German naval judge (1907–2004)

Otto Heinrich Kranzbühler (also spelled Kranzbuehler, /de/; 8 July 1907 – 9 August 2004) was a German naval judge who represented defendant Grand Admiral Karl Dönitz before the International Military Tribunal at the Nuremberg Trials.

==Early life and education==

Otto Kranzbühler was born in Berlin, German Empire, on 8 July 1907, the youngest son of German Lieutenant Commander Henry Kranzbühler (1871-1946). He had two sisters: Caroline (1898–1969) and Elizabeth (1904–1981) and one brother: Helmuth (1901–1978).

Kranzbühler graduated from secondary school in 1925. Following secondary school, Kranzbühler studied law in Freiburg, Bonn, Geneva, and Kiel, passing the German law exam by his 21st birthday in 1928. During his legal studies, Kranzbühler became particularly interested in boating – perhaps sparking his later interest in naval law.

==Legal career==

In 1934, Kranzbühler voluntarily enlisted into the Reichsmarine. By 1937, he was sent to Berlin to act as a legal advisor to the Naval High Command. In 1943, he was sent to France and appointed as Naval Fleet Judge-Advocate, or Flottenrichter. Kranzbühler remained in France until the winter of 1944, when Germany withdrew from France. In the winter of 1944, Kranzbühler moved to Wilhelmshaven, the main operating base for the Kriegsmarine. By April 1945, Kranzbühler was brutally beaten, arrested, detained and interrogated for approximately four weeks by Allied Forces, along with other German navy judges.

During the immediate post-war period, both the British and the Americans utilized former Kriegsmarine personnel to maintain, transfer, and destroy Kriegsmarine vessels and assets, and to clear mines. Kranzbühler was not immune from these assignments, even though he was a Naval Judge. In fact, for several months, he served on the German Minesweeping Administration.

His minesweeping activities, however, were short lived. In October 1945, Kranzbühler was called by the agency of the British Royal Navy to Nuremberg to serve as defense counsel for Grand Admiral Karl Dönitz, Commander and Chief of the Kriegsmarine, before the International Military Trial in Nuremberg. Dönitz specifically requested Kranzbühler, a fellow Kriegsmarine, to represent him in his defense.
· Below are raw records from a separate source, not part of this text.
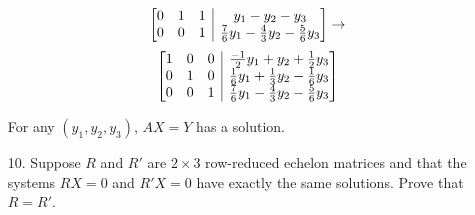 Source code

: \documentclass{article}
\makeatletter
\newenvironment{abmatrix}[1]
{
    \left[
        \begin{array} {@{}*{#1}{c}|c@{}}
}
{ 
        \end{array}
    \right]
}
\makeatother
\begin{document}
\begin{enumerate}[listparindent=\parindent]
\[\begin{abmatrix}{3}
        0 & 1 & 1 & y_1 - y_2 - y_3 \\
        0 & 0 & 1 & \frac{7}{6}y_1 - \frac{4}{3}y_2 - \frac{5}{6}y_3
    \end{abmatrix}
    \rightarrow
\]
\[
    \begin{abmatrix}{3}
        1 & 0 & 0 & \frac{-1}{2}y_1 + y_2 + \frac{1}{2}y_3 \\
        0 & 1 & 0 & \frac{1}{6}y_1 + \frac{1}{3}y_2 - \frac{1}{6}y_3 \\
        0 & 0 & 1 & \frac{7}{6}y_1 - \frac{4}{3}y_2 - \frac{5}{6}y_3
    \end{abmatrix}
\]

For any \((y_1, y_2, y_3)\), \(AX = Y\) has a solution.

\item[10.] Suppose \(R\) and \(R'\) are \(2 \times 3\) row-reduced echelon matrices and that the
    systems \(RX = 0\) and \(R'X = 0\) have exactly the same solutions. Prove that \(R = R'\).

\end{enumerate}
\end{document}
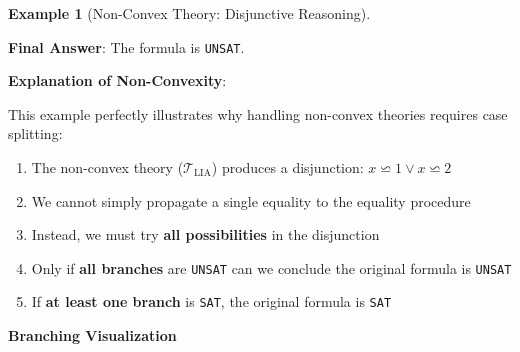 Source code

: \documentclass[11pt,a4paper]{article}
\theoremstyle{definition}
\newtheorem{example}{Example}[section]
\theoremstyle{plain}
\theoremstyle{remark}
\begin{document}
\begin{example}[Non-Convex Theory: Disjunctive Reasoning]
\begin{tcolorbox}[colback=purple!5!white,colframe=purple!75!black,title=\textbf{Example 3: Non-Convex $\mathcal{T}_{\text{LIA}}$ with Disjunctions},breakable]
\vspace{0.5em}

\textbf{Final Answer}: The formula is \texttt{UNSAT}.

\vspace{0.5em}

\textbf{Explanation of Non-Convexity}:

This example perfectly illustrates why handling non-convex theories requires case splitting:

\begin{enumerate}
    \item The non-convex theory ($\mathcal{T}_{\text{LIA}}$) produces a disjunction: $x \backsimeq 1 \vee x \backsimeq 2$
    \item We cannot simply propagate a single equality to the equality procedure
    \item Instead, we must try \textbf{all possibilities} in the disjunction
    \item Only if \textbf{all branches} are \texttt{UNSAT} can we conclude the original formula is \texttt{UNSAT}
    \item If \textbf{at least one branch} is \texttt{SAT}, the original formula is \texttt{SAT}
\end{enumerate}

\begin{center}
\textbf{Branching Visualization}
\end{center}

\begin{center}
\end{center}
\end{tcolorbox}
\end{example}
\end{document}

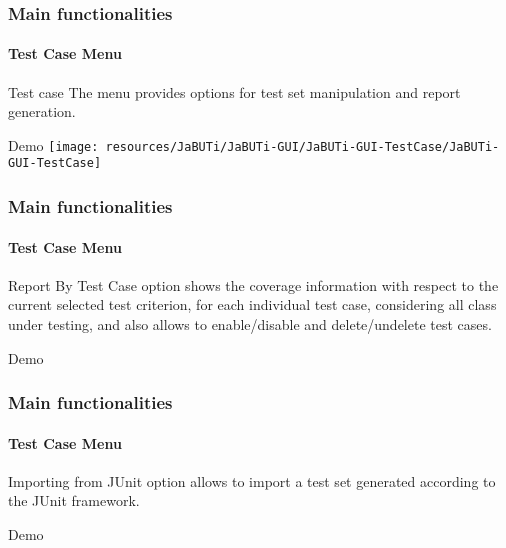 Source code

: \begin{frame}[parent={cmap:jabuti-gui},hasnext=true,hasprev=true]
\frametitle{Main functionalities}
\framesubtitle{Test Case Menu}
\label{concept:test-case-menu}

\begin{block}{Test case}
The  menu provides options for test set manipulation and
report generation.
\end{block}

\begin{block}{Demo}
\texttt{[image: resources/JaBUTi/JaBUTi-GUI/JaBUTi-GUI-TestCase/JaBUTi-GUI-TestCase]}
\end{block}
\end{frame}



\begin{frame}
\frametitle{Main functionalities}
\framesubtitle{Test Case Menu}
\label{concept:report-by-test-case}

\begin{block}{Report By Test Case}
 option shows the coverage information with
respect to the current selected test criterion, for each individual test case,
considering all class under testing, and also allows to enable/disable and
delete/undelete test cases.
\end{block}

\begin{block}{Demo}
\end{block}
\end{frame}



\begin{frame}
\frametitle{Main functionalities}
\framesubtitle{Test Case Menu}
\label{concept:importing-from-junit}

\begin{block}{Importing from JUnit}
 option allows to import a test set generated
according to the JUnit framework.
\end{block}

\begin{block}{Demo}
\end{block}
\end{frame} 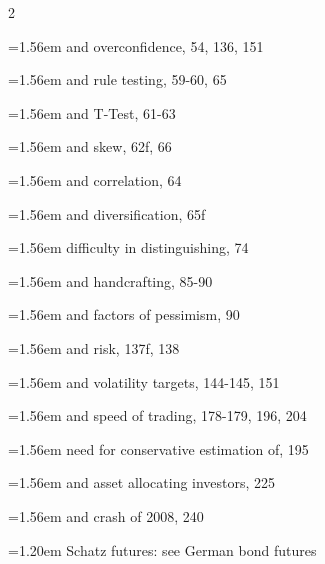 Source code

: {\begin{multicols}{2}
\par \noindent\hangindent=1.56em\hspace*{0.36em} and overconfidence, 54, 136, 151
\par \noindent\hangindent=1.56em\hspace*{0.36em} and rule testing, 59-60, 65
\par \noindent\hangindent=1.56em\hspace*{0.36em} and T-Test, 61-63
\par \noindent\hangindent=1.56em\hspace*{0.36em} and skew, 62f, 66
\par \noindent\hangindent=1.56em\hspace*{0.36em} and correlation, 64
\par \noindent\hangindent=1.56em\hspace*{0.36em} and diversification, 65f
\par \noindent\hangindent=1.56em\hspace*{0.36em} difficulty in distinguishing, 74
\par \noindent\hangindent=1.56em\hspace*{0.36em} and handcrafting, 85-90
\par \noindent\hangindent=1.56em\hspace*{0.36em} and factors of pessimism, 90
\par \noindent\hangindent=1.56em\hspace*{0.36em} and risk, 137f, 138
\par \noindent\hangindent=1.56em\hspace*{0.36em} and volatility targets, 144-145, 151
\par \noindent\hangindent=1.56em\hspace*{0.36em} and speed of trading, 178-179, 196, 204
\par \noindent\hangindent=1.56em\hspace*{0.36em} need for conservative estimation of, 195
\par \noindent\hangindent=1.56em\hspace*{0.36em} and asset allocating investors, 225
\par \noindent\hangindent=1.56em\hspace*{0.36em} and crash of 2008, 240
\par \noindent\hangindent=1.20em\hspace*{0.00em} Schatz futures: see German bond futures

\end{multicols}}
==Kranzbühler before the IMT at Nuremberg==

Before the International Military Tribunal at Nuremberg, Dönitz was indicted as a major war criminal on three counts: (1) "conspiracy to commit crimes against peace", (2) "Planning, initiating, and waging wars of aggression", and (3) "crimes against the laws of war". Dönitz was not indicted on a fourth count of "crimes against humanity". Kranzbühler had the unprecedented task of defending Nazi Germany's last Reichspräsident (President) and Grand Admiral.

Kranzbühler made his presence known immediately. In his very first court appearance, he appeared before the international tribunal in his full Kriegsmarine uniform, indicating that if the head of the Navy was on trial, then it would be the Navy that would defend him. This entrance caught the immediate attention of the members of the court.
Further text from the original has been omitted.